Once installed at Halabja, Lady Adela proceeded, aided by the prestige of her family, to assert her position, a procedure not opposed by Uthman Pasha. She built two fine houses, finer than any edifice in Sulaimania, upon the Sina model, importing Persian masons and artificers to do the work. Her servants were all Persian subjects, and in Halabja she instituted in her new houses a little colony of Persian Kurds, and opened her doors to all travellers from and to that country, and kept continual communications with Sina, five days’ journey away.

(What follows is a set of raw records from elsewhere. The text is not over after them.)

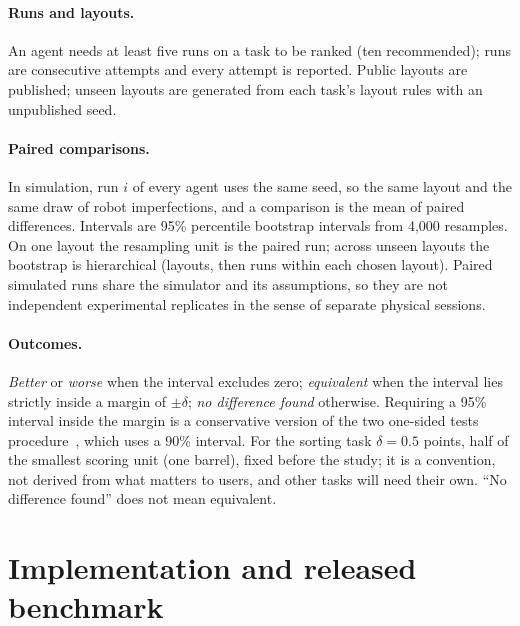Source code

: \documentclass[11pt]{article}
\begin{document}
\paragraph{Runs and layouts.} An agent needs at least five runs on a task to be ranked (ten
recommended); runs are consecutive attempts and every attempt is reported. Public layouts are
published; unseen layouts are generated from each task's layout rules with an unpublished seed.

\paragraph{Paired comparisons.} In simulation, run $i$ of every agent uses the same seed, so the same
layout and the same draw of robot imperfections, and a comparison is the mean of paired differences.
Intervals are 95\% percentile bootstrap intervals from 4{,}000 resamples. On one layout the resampling
unit is the paired run; across unseen layouts the bootstrap is hierarchical (layouts, then runs within
each chosen layout). Paired simulated runs share the simulator and its assumptions, so they are not
independent experimental replicates in the sense of separate physical sessions.

\paragraph{Outcomes.} \emph{Better} or \emph{worse} when the interval excludes zero; \emph{equivalent}
when the interval lies strictly inside a margin of $\pm\delta$; \emph{no difference found} otherwise.
Requiring a 95\% interval inside the margin is a conservative version of the two one-sided tests
procedure~\cite{lakens2017}, which uses a 90\% interval. For the sorting task $\delta=0.5$ points, half
of the smallest scoring unit (one barrel), fixed before the study; it is a convention, not derived
from what matters to users, and other tasks will need their own. ``No difference found'' does not mean
equivalent.

\section{Implementation and released benchmark}\label{sec:impl}
\end{document}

Gradually the official power came into her hands. Uthman Pasha was often called away to attend to affairs, and occasionally had to perform journeys to Sulaimania, Kirkuk, and Mosul on matters of government. So Lady Adela, governing for him in his absence, built a new prison, and instituted a court of justice of which she was president, and so consolidated her own power, that the Pasha, when he was at Halabja, spent his time smoking a water pipe, building new baths, and carrying out local improvements, while his wife ruled.

She built a bazaar in Halabja, a square construction having four covered rows of shops connected by alleys of more shops, all covered in and domed with good brick arches, and trade flowed in to Halabja, which grew to considerable importance. Such importance did the place attain that the Turks actually grew jealous, and to obtain a hold over it, put up a telegraph line, to which the tribesmen objected, and expressed their objection by cutting down the wire. At the same time Lady Adela advised the Turks not to repair it, for she too objected to the incursion of Turks upon her territory, and warned them that as fast as they built up telegraph wires her people should cut them down. And so to-day Halabja possesses no telegraph line, though a uniformed official lives there and rejoices in the title of Post and Telegraph Master. Every summer, when the climate of Halabja becomes oppressively hot, the court of Lady Adela repairs to a little village in the hills, or to a town in Persian territory, where some three or four months are passed.

In and around Halabja Lady Adela has instituted the Persian fashion of making gardens, apart from the gardens around the houses, and now outside the little town are several of the graceful and thickly treed gardens which are only seen in Persia, gardens which are wildernesses of large shady trees, with unsuspected bowers and flower-beds in their shady depths.

So here, in a remote corner of the Turkish Empire, which decays and retrogrades, is one little spot, which, under the rule of a Kurdish woman has risen from a village to be a town, and one hill-side, once barren, now sprinkled with gardens; and these are in a measure renovations of the ancient state of these parts.

Shahr-i-Zur, or Sharizur, used to be called by some Shahr-i-Bazar, and until recently its capital was a place called Gulambar, which is under the Aoraman mountain, and there is a legend to the effect that at earlier times a village called Ahmad Kulwan, across the northern mountains, used to be the capital.

However that may be, in the Sasanian times of Persia, when Qasr-i-Shirin was built, and Farhad hewed at the mountain of Bisitun, there was a great town named Hulwan. This was about the year A.D. 400. Hulwan and its territories extended up to what is now known as Shahr-i-Zur, and behind the site of the modern Halabja, in the hills which form an amphitheatre behind it, there was a large town called Sasan. Here were great stone buildings, and their ruins still stand, ordinary walls and pillars of the great Sasanian age of Persia. There is every indication, besides legend, to show that a great city existed here, and in the Shahr-i-Zur plain below were a number of villages whose inhabitants cultivated its rich and well-watered soil. To-day there are but a number of large, high mounds, a sure indication of ancient inhabitation. Shahr-i-Zur was so well protected by its hills, that it is no wonder that the ancient kings looked upon it as a specially favoured spot, and favourable to development and commerce. Around all sides is a high ring of mountains, except upon the north-west, and besides its ring of hills a swift, strong river shuts them in upon the southern side.

HULWAN

Across this, from Sasan, a great bridge was built into the territory of Hulwan, a part of which still stands. Shahr-i-Zur means the “Strong City,” and Shahr-i-Bazar, “The Market Town”—both equally appropriate names, but there is no proof as to which was originally employed to designate the plain.